Power Disc Packs, which unlock additional content in the game, are no longer sold in blind packs, contrary to the use of blind packs in the previous two games. Instead, power discs were released in identifiable packaging.

A special Power Disc based on Mickey Mouse's Kingdom Hearts role was given out at Disney's 2015 D23 Expo. Controversially, it is an expo exclusive and was not sold in stores. Despite this, it does not affect a player's chance to get 100% completion.

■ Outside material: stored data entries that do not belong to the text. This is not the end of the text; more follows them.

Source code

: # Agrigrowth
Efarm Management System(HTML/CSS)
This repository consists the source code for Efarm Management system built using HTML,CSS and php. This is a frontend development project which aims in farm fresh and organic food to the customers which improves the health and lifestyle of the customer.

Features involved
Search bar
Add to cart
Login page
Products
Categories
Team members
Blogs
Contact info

===End of non-console support===
Between the March 2016 releases of the Marvel Battlegrounds Play Set and the then-new Marvel and Baloo figures, and the cancellation of the Disney Infinity series, players of the Windows, mobile and Apple TV versions noticed that the game was not updated for those platforms to support the new figures or Play Set. The Disney Infinity account confirmed that the new content would be available on consoles.

===Closure===
Due to Disney's decision to shut down Avalanche Software and end its toys-to-life business, Disney began to gradually retire the Disney Infinity franchise, leaving it as a trilogy. On July 29, 2016, the in-game purchase system was completely removed for the Windows (except the Steam version), iOS, Android, and Apple TV versions of the game. Before they did, Disney closed its game without letting anyone know. On September 30, 2016, the Windows (standalone launcher version), Apple TV, Google, and Amazon versions of the game were removed from their respective online stores (and became unplayable), and new toybox submissions ceased to be accepted. The Steam versions of 2.0 and 3.0 were also taken down with Disney Interactive announcing that "Gold Editions" of all installments of the trilogy would be provided to allow continued use of the full games and all their content after the online servers are shut down. Anyone who purchased downloadable content for those versions in-game or via Steam received the "Gold Editions" for free, and any webcodes that were redeemed still apply. Disney released the "Gold Editions" of all three Disney Infinity games—including the first game, which was previously never released either on Steam or in a full version (with playsets) on PC—on December 9, 2016 via Steam. The original Steam releases of the second and third games were completely delisted and disabled. On January 3, 2017, in-game purchases in the Windows 8/10 versions (from the Windows Store) were disabled as well. On the morning of March 3, 2017, in addition to the discontinuation of all aforementioned online services, Disney also shut down all officially related websites, including Online Profiles linked to Disney Accounts and the official forums. Apple TV and Windows 8/10 versions were unplayable as well on that day.

==Reception==

Disney Infinity 3.0 received very positive reviews from video game critics who praised the refinements to the Toy Box, Play Sets, combat, and reduced bugs.

Aggregate score
| Aggregator | Score |
|---|---|
| Metacritic | (PS4) 80/100 (XONE) 78/100 (WIIU) 81/100 |

Review scores
| Publication | Score |
|---|---|
| Game Informer | 8.5/10 |
| GameSpot | 8/10 |
| GameTrailers | 8.2 |
| IGN | 8.9/10 |

===Awards===

List of awards and nominations
| Award | Category | Result | Ref. |
| The Game Awards 2015 | Best Family Game | Nominated |  |
| 2016 Kids' Choice Awards | Favorite Video Game | Nominated |  |
| 2016 Toy Of The Year Awards | E-Connected Toy Of The Year | Won |  |

== Legacy ==
In October 2017, Disney quietly announced a series of action figures entitled "Toy Box" exclusive to Disney Store locations. The line consists of characters from Pixar, Star Wars, and Marvel properties in their Disney Infinity designs.